Cee Lo Green



For too long, Cee Lo Green and his outsized talents always seemed to hit a ceiling. The 1995 debut album Soul Food by his Atlanta posse Goodie Mob is considered one of the best Southern rap albums of all time. Why had Goodie Mob — bolstered by Green, its undeniable star — never attained the multi-platinum status of Atlanta peers OutKast? The two groups embellish each other's albums. The Dungeon Family provided production for both. To some, Andre 3000's Grammy-winning The Love Below — an experimental mix of wild production and unpolished but cool singing – was ground Cee Lo had covered effortlessly for years. Still, even after watering down their low-slung Southern black-power rhymes and training their considerable talents on the ostensible party raps of World Party, Goodie Mob never got rich.

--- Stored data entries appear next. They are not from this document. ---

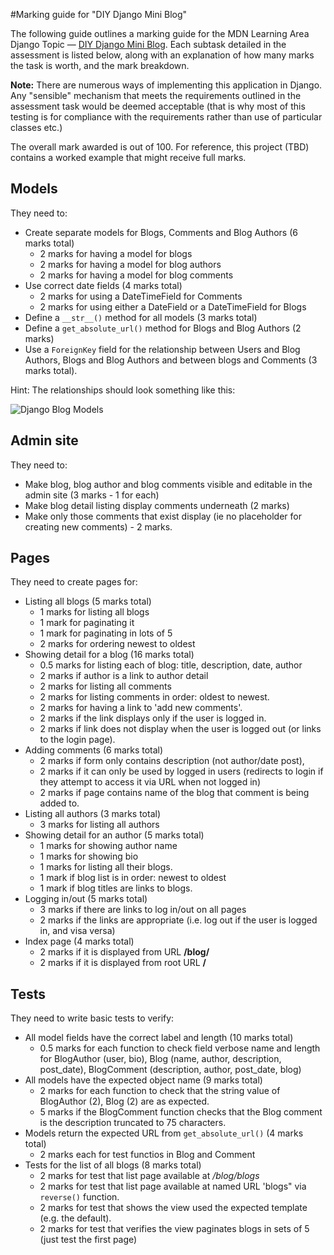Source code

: #Marking guide for "DIY Django Mini Blog"

The following guide outlines a marking guide for the MDN Learning Area Django Topic — [DIY Django Mini Blog](https://developer.mozilla.org/en-US/docs/Learn/Server-side/Django/django_assessment_blog). Each subtask detailed in the assessment is listed below, along with an explanation of how many marks the task is worth, and the mark breakdown.

**Note:** There are numerous ways of implementing this application in Django. Any "sensible" mechanism that meets the requirements outlined in the assessment task would be deemed acceptable (that is why most of this testing is for compliance with the requirements rather than use of particular classes etc.)

The overall mark awarded is out of 100. For reference, this project (TBD) contains a worked example that might receive full marks. 

## Models

They need to:

* Create separate models for Blogs, Comments and Blog Authors (6 marks total)
  * 2 marks for having a model for blogs
  * 2 marks for having a model for blog authors
  * 2 marks for having a model for blog comments
* Use correct date fields (4 marks total)
  * 2 marks for using a DateTimeField for Comments
  * 2 marks for using either a DateField or a DateTimeField for Blogs
* Define a ``__str__()`` method for all models (3 marks total)
* Define a ``get_absolute_url()`` method for Blogs and Blog Authors  (2 marks)
* Use a ``ForeignKey`` field for the relationship between Users and Blog Authors, Blogs and Blog Authors and between blogs and Comments (3 marks total).

Hint: The relationships should look something like this:

  ![Django Blog Models](https://github.com/hamishwillee/django_diy_blog/blob/master/blog/static/images/diy_django_mini_blog_models.png)
  
## Admin site

They need to:
* Make blog, blog author and blog comments visible and editable in the admin site (3 marks - 1 for each)
* Make blog detail listing display comments underneath (2 marks)
* Make only those comments that exist display (ie no placeholder for creating new comments) - 2 marks.


## Pages

They need to create pages for:

* Listing all blogs (5 marks total)
  * 1 marks for listing all blogs
  * 1 mark for paginating it
  * 1 mark for paginating in lots of 5
  * 2 marks for ordering newest to oldest
* Showing detail for a blog (16 marks total)
  * 0.5 marks for listing each of blog: title, description, date, author
  * 2 marks if author is a link to author detail
  * 2 marks for listing all comments
  * 2 marks for listing comments in order: oldest to newest.
  * 2 marks for having a link to 'add new comments'.
  * 2 marks if the link displays only if the user is logged in.
  * 2 marks if link does not display when the user is logged out (or links to the login page).
* Adding comments (6 marks total)
  * 2 marks if form only contains description (not author/date post), 
  * 2 marks if it can only be used by logged in users (redirects to login if they attempt to access it via URL when not logged in)
  * 2 marks if page contains name of the blog that comment is being added to.
* Listing all authors (3 marks total)
  * 3 marks for listing all authors
* Showing detail for an author (5 marks total)
  * 1 marks for showing author name 
  * 1 marks for showing bio
  * 1 marks for listing all their blogs.
  * 1 mark if blog list is in order: newest to oldest
  * 1 mark if blog titles are links to blogs.
* Logging in/out (5 marks total)
  * 3 marks if there are links to log in/out on all pages
  * 2 marks if the links are appropriate (i.e. log out if the user is logged in, and visa versa)
* Index page (4 marks total)
  * 2 marks if it is displayed from URL **/blog/**
  * 2 marks if it is displayed from root URL **/**

## Tests

They need to write basic tests to verify:

* All model fields have the correct label and length (10 marks total)
  * 0.5 marks for each function to check field verbose name and length for BlogAuthor (user, bio), Blog (name, author, description, post_date), BlogComment (description, author, post_date, blog)
* All models have the expected object name (9 marks total)
  * 2 marks for each function to check that the string value of BlogAuthor (2), Blog (2) are as expected.
  * 5 marks if the BlogComment function checks that the Blog comment is the description truncated to 75 characters.
* Models return the expected URL from ``get_absolute_url()`` (4 marks total)
  * 2 marks each for test functios in Blog and Comment
* Tests for the list of all blogs (8 marks total)
  * 2 marks for test that list page available at */blog/blogs*
  * 2 marks for test that list page available at named URL 'blogs" via ``reverse()`` function.
  * 2 marks for test that shows the view used the expected template (e.g. the default).
  * 2 marks for test that verifies the view paginates blogs in sets of 5 (just test the first page)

  But fans knew Green had too much talent to fade away. And then suddenly there was "Crazy," by Gnarls Barkley, Green's side project with DJ Danger Mouse. "Crazy" was the hit of 2006 — a true modern soul anthem that prompted singing along by everyone from grandkids to grandparents. Green always had been quick to delineate his own singing from that of professionals; he'd taught himself to sing by imitating his mother at church and only used it to embellish his rapping. Eventually it would be his "sangin'" on the YouTube single "F—k You" that would cement him as a national star. Those who revered Soul Food missed Green's rapping, but his greater fame was, one way or another, inevitable.

  No one saw the rest coming, though. All at once, Green got a prime time television show, The Voice, sitting beside Christina Aguilera, judging people's talents. Saturday Night Live impersonates him. He was Madonna's hype man at the Super Bowl. When the game went to commercial, he was a Sprite spokesman. After 20 years of struggle, Green is suddenly ubiquitous.